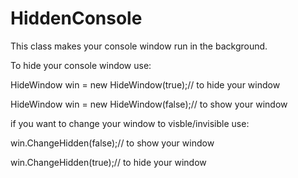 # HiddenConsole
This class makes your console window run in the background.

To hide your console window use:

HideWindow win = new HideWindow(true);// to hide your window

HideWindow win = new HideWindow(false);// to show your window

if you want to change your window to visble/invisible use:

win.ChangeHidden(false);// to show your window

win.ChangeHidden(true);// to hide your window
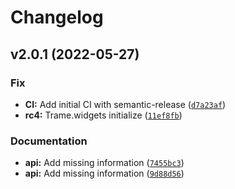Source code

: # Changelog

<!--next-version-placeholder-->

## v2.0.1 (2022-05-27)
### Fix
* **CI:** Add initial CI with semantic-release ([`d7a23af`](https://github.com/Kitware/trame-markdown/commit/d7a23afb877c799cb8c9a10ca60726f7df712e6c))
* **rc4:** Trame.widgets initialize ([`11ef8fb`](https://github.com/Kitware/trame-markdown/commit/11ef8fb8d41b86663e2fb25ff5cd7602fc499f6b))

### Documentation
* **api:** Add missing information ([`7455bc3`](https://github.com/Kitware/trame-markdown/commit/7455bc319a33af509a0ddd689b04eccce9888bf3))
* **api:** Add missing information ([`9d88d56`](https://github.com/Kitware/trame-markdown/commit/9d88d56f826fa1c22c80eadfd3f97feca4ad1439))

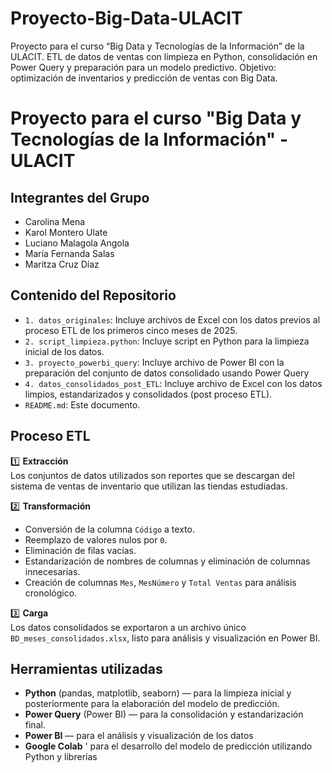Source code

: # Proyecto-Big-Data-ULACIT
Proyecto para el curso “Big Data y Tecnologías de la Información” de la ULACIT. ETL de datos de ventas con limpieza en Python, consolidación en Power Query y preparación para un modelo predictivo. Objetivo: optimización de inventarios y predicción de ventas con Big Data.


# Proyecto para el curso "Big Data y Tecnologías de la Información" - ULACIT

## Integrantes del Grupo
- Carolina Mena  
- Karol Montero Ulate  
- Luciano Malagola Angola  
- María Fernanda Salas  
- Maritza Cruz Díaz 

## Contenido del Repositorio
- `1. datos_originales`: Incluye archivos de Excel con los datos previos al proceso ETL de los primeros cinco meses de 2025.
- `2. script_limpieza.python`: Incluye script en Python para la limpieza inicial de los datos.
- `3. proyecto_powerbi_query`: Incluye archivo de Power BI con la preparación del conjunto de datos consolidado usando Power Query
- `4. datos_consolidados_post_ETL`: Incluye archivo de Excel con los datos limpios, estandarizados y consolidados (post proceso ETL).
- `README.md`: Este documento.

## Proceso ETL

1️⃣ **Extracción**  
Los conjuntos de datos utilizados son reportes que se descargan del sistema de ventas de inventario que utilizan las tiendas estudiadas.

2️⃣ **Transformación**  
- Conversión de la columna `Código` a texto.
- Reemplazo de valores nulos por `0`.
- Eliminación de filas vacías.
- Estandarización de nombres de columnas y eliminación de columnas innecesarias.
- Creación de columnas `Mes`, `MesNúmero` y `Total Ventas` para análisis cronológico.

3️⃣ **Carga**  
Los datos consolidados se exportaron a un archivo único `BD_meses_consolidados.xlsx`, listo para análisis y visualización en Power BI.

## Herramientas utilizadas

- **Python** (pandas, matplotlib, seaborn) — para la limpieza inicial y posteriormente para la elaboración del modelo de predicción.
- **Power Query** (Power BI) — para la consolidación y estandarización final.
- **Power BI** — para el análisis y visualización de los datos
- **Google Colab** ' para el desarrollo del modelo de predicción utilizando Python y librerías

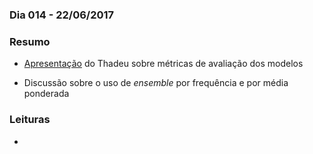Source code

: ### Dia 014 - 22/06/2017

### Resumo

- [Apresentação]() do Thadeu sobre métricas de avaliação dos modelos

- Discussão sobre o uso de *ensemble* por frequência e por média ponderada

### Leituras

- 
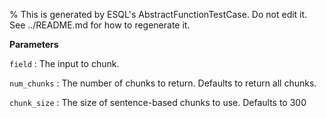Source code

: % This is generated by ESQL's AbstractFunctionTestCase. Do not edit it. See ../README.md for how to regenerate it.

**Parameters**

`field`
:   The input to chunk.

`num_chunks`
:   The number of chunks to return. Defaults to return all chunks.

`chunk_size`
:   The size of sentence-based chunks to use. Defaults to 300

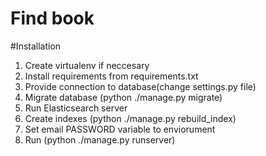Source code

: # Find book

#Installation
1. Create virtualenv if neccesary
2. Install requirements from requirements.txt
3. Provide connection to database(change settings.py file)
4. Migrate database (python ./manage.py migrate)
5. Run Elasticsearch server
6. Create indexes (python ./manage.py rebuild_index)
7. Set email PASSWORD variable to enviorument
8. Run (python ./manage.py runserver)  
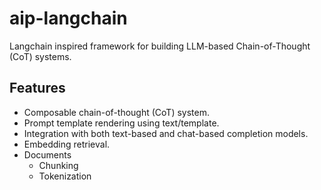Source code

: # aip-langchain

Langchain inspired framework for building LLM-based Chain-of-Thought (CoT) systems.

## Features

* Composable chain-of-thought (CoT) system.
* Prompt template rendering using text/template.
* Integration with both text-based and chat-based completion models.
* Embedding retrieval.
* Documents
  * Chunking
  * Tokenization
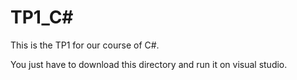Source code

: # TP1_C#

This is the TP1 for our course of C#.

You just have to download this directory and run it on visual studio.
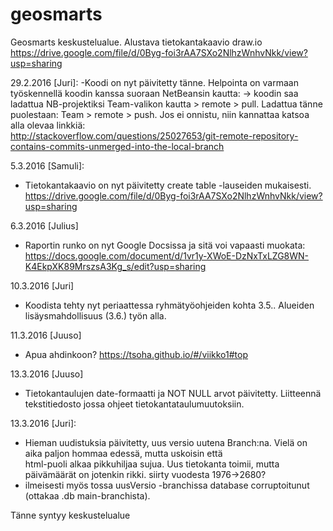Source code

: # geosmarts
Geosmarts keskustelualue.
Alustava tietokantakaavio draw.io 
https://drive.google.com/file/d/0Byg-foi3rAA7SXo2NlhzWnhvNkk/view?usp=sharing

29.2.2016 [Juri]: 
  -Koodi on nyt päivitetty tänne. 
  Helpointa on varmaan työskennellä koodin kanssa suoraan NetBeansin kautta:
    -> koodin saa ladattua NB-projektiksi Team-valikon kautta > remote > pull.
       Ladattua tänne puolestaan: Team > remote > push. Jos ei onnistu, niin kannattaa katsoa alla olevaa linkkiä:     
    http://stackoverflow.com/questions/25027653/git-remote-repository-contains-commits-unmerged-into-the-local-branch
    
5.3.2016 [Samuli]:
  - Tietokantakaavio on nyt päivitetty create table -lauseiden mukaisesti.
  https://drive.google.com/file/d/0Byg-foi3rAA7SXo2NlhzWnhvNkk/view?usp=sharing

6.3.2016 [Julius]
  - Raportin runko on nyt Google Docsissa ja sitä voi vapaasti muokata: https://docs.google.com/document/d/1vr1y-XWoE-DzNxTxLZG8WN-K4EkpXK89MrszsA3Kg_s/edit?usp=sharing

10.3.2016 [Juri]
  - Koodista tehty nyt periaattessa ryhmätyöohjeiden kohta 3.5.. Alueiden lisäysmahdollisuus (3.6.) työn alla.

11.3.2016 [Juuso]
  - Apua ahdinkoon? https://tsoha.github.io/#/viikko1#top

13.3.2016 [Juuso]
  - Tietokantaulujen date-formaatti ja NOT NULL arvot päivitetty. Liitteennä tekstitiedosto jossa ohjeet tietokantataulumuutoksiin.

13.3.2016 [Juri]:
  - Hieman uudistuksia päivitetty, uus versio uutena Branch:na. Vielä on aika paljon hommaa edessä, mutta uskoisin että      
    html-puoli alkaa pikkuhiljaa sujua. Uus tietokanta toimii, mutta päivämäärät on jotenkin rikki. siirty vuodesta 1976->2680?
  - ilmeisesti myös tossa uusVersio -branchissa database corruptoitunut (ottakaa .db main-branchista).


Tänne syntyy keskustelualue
****************
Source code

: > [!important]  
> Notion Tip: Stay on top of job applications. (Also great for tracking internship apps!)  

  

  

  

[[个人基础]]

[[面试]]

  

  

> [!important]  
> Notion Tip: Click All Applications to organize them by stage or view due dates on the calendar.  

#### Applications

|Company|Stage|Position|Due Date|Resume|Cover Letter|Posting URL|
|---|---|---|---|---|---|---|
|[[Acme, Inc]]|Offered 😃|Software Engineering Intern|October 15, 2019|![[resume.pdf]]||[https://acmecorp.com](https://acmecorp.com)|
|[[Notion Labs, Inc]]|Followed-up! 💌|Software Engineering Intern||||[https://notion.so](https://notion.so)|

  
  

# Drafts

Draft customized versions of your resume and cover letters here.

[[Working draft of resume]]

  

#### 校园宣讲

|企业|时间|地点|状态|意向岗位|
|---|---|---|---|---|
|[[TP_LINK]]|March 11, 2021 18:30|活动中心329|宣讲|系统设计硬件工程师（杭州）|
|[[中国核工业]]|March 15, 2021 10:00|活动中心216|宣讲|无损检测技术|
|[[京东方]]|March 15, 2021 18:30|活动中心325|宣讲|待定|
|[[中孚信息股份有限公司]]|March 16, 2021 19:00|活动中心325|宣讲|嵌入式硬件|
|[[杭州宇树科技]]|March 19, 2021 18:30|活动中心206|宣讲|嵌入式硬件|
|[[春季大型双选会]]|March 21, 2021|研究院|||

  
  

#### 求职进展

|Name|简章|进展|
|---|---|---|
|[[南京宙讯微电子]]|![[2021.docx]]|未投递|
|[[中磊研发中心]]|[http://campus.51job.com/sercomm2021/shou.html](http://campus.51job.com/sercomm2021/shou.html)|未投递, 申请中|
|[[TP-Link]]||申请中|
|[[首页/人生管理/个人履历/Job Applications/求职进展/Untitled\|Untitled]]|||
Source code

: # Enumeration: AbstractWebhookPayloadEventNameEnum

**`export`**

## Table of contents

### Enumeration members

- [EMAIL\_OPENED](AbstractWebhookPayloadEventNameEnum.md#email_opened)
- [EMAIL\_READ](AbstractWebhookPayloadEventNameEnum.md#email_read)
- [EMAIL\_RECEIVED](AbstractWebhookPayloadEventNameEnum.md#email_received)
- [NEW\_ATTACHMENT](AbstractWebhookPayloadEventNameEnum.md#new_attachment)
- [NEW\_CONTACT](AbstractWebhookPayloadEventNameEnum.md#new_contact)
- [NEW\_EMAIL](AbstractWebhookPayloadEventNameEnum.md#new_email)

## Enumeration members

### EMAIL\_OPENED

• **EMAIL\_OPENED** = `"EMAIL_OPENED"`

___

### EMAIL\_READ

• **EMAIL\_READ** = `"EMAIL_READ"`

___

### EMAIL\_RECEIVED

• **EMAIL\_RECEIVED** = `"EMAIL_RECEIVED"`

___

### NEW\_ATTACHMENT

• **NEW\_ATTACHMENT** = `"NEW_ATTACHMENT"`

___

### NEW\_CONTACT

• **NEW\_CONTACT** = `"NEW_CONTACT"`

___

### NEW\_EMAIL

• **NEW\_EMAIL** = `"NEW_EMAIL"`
****************
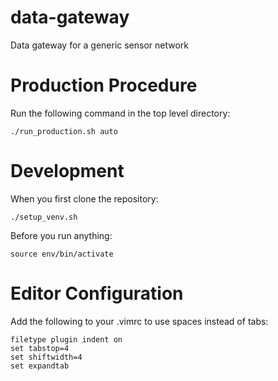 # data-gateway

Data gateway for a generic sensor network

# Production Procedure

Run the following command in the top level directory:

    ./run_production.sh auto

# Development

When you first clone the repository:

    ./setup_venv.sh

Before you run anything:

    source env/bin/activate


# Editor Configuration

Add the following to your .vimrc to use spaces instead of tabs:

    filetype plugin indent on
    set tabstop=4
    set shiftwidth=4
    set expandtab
****************
## What needs to be done
Look above for the line with "# HiddenConsole"; quote it and every line after it, stopping after the line with "if you want", exactly, with nothing added and without pictures.

## Expected output
 # HiddenConsole
This class makes your console window run in the background.

To hide your console window use:

HideWindow win = new HideWindow(true);// to hide your window

HideWindow win = new HideWindow(false);// to show your window

if you want to change your window to visble/invisible use:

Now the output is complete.